TASK REQUIREMENTS:
Emit an exact copy of the lines running from the start of the records to the line containing "Néanmoins, 5 \% de", both included.

MATERIAL FOR THIS EXERCISE:
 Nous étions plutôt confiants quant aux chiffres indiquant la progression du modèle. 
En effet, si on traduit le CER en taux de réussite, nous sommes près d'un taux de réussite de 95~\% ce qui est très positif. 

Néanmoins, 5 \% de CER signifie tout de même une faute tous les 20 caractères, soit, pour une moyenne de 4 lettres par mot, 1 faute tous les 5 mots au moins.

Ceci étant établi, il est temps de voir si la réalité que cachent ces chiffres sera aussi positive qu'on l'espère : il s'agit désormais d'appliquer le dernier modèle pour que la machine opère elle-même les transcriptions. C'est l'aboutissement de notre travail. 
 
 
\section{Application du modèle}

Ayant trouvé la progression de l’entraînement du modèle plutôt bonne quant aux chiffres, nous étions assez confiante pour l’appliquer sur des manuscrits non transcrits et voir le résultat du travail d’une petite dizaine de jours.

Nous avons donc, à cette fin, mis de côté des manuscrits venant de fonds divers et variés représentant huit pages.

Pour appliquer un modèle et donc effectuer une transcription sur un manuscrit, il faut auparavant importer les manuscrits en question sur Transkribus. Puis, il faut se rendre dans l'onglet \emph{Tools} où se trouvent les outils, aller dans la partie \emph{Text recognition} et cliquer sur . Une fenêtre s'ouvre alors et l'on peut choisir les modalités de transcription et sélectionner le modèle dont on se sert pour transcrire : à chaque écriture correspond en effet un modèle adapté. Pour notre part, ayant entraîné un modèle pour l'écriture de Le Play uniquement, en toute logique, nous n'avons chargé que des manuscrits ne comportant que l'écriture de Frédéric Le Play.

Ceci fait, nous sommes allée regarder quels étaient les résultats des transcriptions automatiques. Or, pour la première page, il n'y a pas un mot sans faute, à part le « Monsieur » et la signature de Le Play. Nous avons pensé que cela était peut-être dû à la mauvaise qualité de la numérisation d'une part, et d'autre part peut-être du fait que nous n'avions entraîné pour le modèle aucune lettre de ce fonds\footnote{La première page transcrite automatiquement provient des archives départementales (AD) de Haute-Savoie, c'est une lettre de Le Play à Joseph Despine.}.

EXERCISE SOLUTION:
 Nous étions plutôt confiants quant aux chiffres indiquant la progression du modèle. 
En effet, si on traduit le CER en taux de réussite, nous sommes près d'un taux de réussite de 95~\% ce qui est très positif. 

Néanmoins, 5 \% de CER signifie tout de même une faute tous les 20 caractères, soit, pour une moyenne de 4 lettres par mot, 1 faute tous les 5 mots au moins.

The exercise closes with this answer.